Argued October 6, 2004.
Decided December 13, 2004.

The enabling clause of § 113(f)(1) of the Comprehensive Environmental Response, Compensation, and Liability Act of 1980 (CERCLA), as added by the Superfund Amendments and Reauthorization Act of 1986 (SARA), provides that any person "may" seek contribution from any other person liable or potentially liable under CERCLA § 107(a) "during or following any civil action" under CERCLA § 106 (which authorizes the Federal Government to compel responsible parties to clean up contaminated areas, see Key Tronic Corp. v. United States, 511 U. S. 809, 814), or CERCLA § 107(a) (which empowers the Government to recover its response costs from potentially responsible persons (PRPs)). Section 113(f)(1)'s saving clause provides: "Nothing in this subsection shall diminish the right of any person to bring an action for contribution in the absence of a civil action under" § 106 or § 107. SARA also created a separate express right of contribution, § 113(f)(3)(B), for "[a] person who has resolved its liability to the United States or a State for some or all of a response action or for some or all of the costs of such action in an administrative or judicially approved settlement."

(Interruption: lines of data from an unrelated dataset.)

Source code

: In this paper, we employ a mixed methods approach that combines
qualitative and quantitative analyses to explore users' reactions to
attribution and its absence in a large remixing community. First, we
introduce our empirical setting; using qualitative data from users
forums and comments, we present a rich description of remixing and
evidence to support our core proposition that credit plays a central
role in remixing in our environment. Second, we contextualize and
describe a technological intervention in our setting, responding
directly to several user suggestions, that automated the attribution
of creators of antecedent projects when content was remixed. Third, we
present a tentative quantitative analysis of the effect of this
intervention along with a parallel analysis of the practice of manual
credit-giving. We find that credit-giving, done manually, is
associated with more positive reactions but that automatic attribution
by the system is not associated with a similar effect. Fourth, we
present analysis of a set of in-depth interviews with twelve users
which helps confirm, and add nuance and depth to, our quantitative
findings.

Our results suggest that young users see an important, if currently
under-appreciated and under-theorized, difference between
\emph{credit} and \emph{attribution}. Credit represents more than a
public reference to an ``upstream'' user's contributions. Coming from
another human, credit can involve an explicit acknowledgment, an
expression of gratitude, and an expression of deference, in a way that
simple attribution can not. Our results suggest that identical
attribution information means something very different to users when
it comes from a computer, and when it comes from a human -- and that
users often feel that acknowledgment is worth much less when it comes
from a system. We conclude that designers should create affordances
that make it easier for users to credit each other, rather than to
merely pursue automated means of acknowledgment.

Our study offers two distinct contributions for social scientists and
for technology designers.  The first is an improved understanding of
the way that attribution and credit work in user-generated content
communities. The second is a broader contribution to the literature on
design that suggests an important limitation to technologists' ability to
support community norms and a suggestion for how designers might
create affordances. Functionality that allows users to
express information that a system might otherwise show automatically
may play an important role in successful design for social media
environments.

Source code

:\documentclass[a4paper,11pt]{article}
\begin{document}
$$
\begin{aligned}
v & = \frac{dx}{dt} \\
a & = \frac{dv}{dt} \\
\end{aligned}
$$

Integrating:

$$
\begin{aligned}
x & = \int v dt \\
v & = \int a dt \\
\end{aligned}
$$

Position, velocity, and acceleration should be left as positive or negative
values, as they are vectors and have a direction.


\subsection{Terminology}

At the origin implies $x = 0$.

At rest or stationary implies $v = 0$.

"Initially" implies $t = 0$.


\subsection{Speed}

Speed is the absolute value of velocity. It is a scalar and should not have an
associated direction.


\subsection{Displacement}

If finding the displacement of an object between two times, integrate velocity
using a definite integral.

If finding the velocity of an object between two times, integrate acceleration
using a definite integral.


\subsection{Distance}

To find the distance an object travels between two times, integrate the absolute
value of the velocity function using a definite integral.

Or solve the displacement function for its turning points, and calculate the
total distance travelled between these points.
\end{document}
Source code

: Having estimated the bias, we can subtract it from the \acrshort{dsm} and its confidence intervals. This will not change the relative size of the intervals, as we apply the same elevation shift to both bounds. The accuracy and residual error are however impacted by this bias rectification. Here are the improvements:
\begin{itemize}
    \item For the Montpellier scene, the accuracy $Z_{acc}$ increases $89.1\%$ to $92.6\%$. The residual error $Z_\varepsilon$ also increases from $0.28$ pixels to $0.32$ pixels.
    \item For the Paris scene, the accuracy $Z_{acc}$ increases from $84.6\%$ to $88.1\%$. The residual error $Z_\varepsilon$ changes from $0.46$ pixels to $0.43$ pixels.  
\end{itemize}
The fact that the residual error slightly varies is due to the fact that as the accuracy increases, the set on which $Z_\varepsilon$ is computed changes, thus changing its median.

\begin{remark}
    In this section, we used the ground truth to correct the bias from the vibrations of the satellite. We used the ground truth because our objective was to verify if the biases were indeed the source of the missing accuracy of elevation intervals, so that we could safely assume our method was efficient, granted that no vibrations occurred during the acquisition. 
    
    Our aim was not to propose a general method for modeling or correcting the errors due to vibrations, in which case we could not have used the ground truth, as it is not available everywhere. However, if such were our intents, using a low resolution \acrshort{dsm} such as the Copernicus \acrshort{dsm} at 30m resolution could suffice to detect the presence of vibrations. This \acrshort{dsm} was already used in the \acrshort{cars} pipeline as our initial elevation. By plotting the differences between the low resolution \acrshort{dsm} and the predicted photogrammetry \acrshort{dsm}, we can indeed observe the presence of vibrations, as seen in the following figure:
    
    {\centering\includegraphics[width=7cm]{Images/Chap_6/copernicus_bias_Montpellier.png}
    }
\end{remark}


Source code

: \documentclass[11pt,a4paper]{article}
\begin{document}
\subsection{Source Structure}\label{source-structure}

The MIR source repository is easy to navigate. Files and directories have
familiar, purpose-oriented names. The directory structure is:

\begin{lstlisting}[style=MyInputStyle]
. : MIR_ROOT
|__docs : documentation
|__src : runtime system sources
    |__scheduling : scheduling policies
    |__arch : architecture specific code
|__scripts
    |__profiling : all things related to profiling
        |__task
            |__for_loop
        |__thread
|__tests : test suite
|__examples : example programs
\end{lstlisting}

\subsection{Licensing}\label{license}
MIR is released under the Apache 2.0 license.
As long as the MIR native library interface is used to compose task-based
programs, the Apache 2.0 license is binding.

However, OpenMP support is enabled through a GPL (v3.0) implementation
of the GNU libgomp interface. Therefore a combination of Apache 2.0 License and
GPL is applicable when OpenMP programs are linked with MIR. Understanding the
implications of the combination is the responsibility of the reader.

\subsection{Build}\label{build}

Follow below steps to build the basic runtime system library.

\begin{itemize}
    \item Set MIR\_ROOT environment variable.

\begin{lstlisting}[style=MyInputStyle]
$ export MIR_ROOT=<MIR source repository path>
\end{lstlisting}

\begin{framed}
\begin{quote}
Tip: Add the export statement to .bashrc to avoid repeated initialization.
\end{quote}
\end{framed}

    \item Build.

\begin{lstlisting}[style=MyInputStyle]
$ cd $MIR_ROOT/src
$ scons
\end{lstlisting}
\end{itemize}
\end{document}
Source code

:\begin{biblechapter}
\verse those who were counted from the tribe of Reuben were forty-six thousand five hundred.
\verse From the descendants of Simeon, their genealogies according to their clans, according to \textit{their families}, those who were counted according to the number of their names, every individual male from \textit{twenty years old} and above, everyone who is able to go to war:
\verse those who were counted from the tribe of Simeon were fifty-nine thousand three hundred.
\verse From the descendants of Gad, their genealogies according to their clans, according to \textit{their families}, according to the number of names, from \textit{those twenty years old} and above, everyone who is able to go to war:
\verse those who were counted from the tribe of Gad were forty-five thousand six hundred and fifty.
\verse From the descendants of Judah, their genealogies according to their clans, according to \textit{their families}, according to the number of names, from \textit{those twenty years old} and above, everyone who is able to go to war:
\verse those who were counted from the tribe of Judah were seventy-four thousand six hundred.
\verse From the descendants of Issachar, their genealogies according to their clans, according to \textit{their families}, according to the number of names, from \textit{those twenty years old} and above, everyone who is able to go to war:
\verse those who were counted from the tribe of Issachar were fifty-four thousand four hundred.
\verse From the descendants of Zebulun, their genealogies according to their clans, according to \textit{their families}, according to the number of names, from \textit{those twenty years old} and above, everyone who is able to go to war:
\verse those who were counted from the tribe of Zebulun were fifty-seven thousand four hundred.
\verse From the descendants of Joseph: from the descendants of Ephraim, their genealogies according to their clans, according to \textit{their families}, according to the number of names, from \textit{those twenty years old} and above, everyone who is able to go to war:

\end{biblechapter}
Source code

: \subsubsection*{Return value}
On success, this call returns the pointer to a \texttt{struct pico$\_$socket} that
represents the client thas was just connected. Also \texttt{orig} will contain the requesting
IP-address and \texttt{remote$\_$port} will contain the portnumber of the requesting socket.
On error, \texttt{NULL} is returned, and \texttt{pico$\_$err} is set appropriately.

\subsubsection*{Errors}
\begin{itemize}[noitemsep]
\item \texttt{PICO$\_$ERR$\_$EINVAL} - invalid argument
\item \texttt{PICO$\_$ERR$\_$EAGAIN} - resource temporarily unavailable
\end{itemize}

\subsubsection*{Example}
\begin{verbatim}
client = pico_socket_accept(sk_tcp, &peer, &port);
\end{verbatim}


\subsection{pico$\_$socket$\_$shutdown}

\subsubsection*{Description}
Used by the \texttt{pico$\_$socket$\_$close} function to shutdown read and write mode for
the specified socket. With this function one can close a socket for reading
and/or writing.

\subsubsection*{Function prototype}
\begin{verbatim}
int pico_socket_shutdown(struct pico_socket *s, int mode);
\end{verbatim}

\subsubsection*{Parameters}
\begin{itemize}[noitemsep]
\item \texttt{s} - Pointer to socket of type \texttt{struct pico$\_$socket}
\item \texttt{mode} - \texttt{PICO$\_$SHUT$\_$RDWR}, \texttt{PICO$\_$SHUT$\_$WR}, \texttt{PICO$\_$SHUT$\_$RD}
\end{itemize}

Cooper Industries, Inc., owned four Texas properties until 1981, when it sold them to Aviall Services, Inc. After operating those sites for several years, Aviall discovered that both it and Cooper had contaminated them when hazardous substances leaked into the ground and ground water. Aviall notified the State of the contamination, but neither the State nor the Federal Government took judicial or administrative measures to compel cleanup. Aviall cleaned up the properties under the State's supervision and sold them to a third party, but remains contractually responsible for $5 million or more in cleanup costs. Aviall filed this action against Cooper to recover such costs. The original complaint asserted, inter alia, a claim for cost recovery under § 107(a) and a separate claim for contribution under § 113(f)(1). Aviall later amended the complaint to, among other things, combine its two CERCLA claims into a single, joint claim that, pursuant to § 113(f)(1), sought contribution from Cooper as a PRP under § 107(a). Granting Cooper summary judgment, the District Court held that Aviall had abandoned its freestanding § 107 claim, and that contribution under

[543 U.S. 158]

§ 113(f)(1) was unavailable because Aviall had not been sued under § 106 or § 107. The Fifth Circuit ultimately reversed, holding that § 113(f)(1) allows a PRP to obtain contribution from other PRPs regardless of whether the PRP has been sued under § 106 or § 107. The court reasoned in part that "may" in § 113(f)(1)'s enabling clause did not mean "may only."

Held: A private party who has not been sued under CERCLA § 106 or § 107(a) may not obtain contribution under § 113(f)(1) from other liable parties. Pp. 165-171.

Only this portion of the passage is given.